Saved entries:

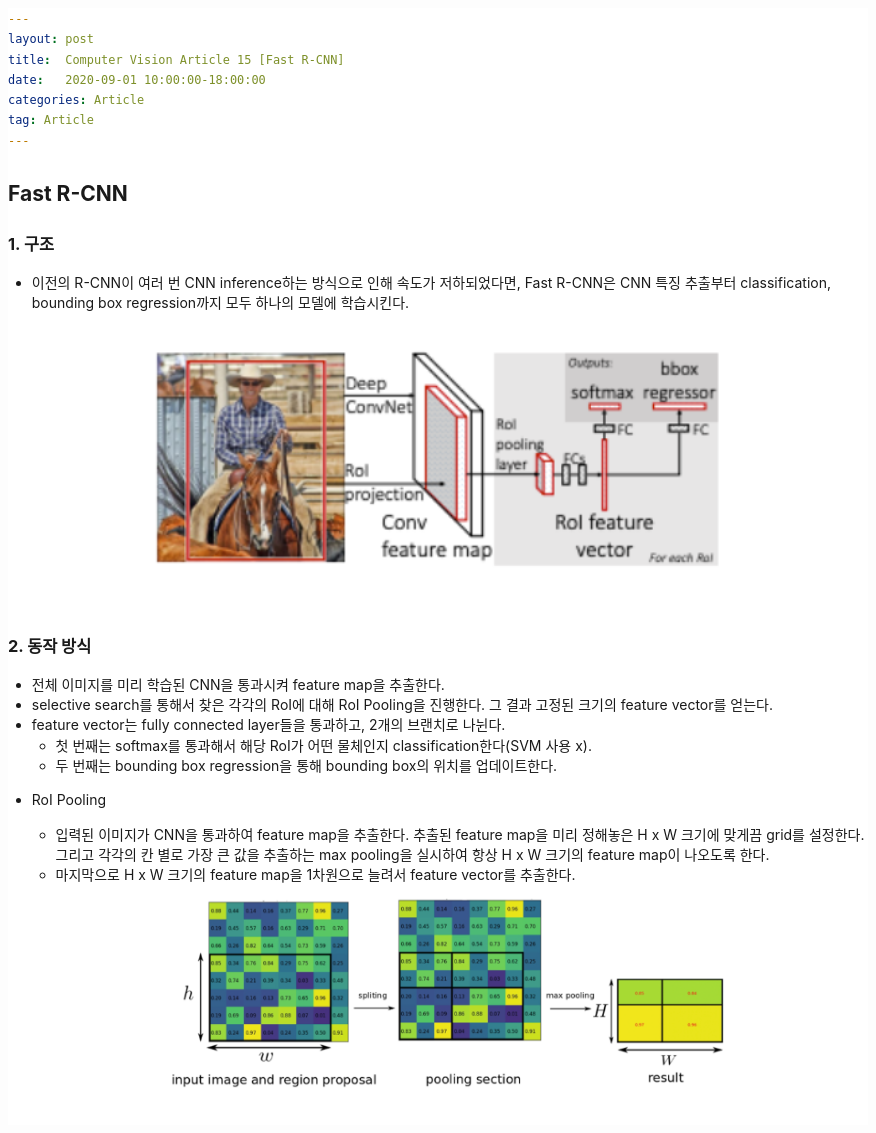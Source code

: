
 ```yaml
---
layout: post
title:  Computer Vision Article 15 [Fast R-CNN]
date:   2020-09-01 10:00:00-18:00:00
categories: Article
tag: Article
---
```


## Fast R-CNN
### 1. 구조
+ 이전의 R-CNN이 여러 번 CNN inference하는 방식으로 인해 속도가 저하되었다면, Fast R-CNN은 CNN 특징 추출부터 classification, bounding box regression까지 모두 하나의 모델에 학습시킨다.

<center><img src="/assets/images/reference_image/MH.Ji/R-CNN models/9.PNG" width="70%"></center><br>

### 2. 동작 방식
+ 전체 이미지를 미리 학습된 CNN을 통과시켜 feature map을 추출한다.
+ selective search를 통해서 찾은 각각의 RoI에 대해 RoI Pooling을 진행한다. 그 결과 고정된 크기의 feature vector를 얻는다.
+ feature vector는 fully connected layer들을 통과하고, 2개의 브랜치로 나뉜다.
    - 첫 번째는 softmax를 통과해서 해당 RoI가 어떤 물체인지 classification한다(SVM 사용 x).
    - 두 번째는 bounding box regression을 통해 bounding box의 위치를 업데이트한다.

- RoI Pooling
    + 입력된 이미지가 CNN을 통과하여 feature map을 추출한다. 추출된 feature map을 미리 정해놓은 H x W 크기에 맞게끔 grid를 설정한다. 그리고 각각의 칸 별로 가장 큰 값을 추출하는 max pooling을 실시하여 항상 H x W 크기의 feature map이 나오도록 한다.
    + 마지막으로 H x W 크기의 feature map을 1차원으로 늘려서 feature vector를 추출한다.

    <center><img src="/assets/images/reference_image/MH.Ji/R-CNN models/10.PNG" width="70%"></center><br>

• Action item: Nothing but the pictures should be left out when the records are retyped exactly.

• Response to the exercise:
Source code

:
 ```yaml
---
layout: post
title:  Computer Vision Article 15 [Fast R-CNN]
date:   2020-09-01 10:00:00-18:00:00
categories: Article
tag: Article
---
```


## Fast R-CNN
### 1. 구조
+ 이전의 R-CNN이 여러 번 CNN inference하는 방식으로 인해 속도가 저하되었다면, Fast R-CNN은 CNN 특징 추출부터 classification, bounding box regression까지 모두 하나의 모델에 학습시킨다.

<center><img src="/assets/images/reference_image/MH.Ji/R-CNN models/9.PNG" width="70%"></center><br>

### 2. 동작 방식
+ 전체 이미지를 미리 학습된 CNN을 통과시켜 feature map을 추출한다.
+ selective search를 통해서 찾은 각각의 RoI에 대해 RoI Pooling을 진행한다. 그 결과 고정된 크기의 feature vector를 얻는다.
+ feature vector는 fully connected layer들을 통과하고, 2개의 브랜치로 나뉜다.
    - 첫 번째는 softmax를 통과해서 해당 RoI가 어떤 물체인지 classification한다(SVM 사용 x).
    - 두 번째는 bounding box regression을 통해 bounding box의 위치를 업데이트한다.

- RoI Pooling
    + 입력된 이미지가 CNN을 통과하여 feature map을 추출한다. 추출된 feature map을 미리 정해놓은 H x W 크기에 맞게끔 grid를 설정한다. 그리고 각각의 칸 별로 가장 큰 값을 추출하는 max pooling을 실시하여 항상 H x W 크기의 feature map이 나오도록 한다.
    + 마지막으로 H x W 크기의 feature map을 1차원으로 늘려서 feature vector를 추출한다.

    <center><img src="/assets/images/reference_image/MH.Ji/R-CNN models/10.PNG" width="70%"></center><br>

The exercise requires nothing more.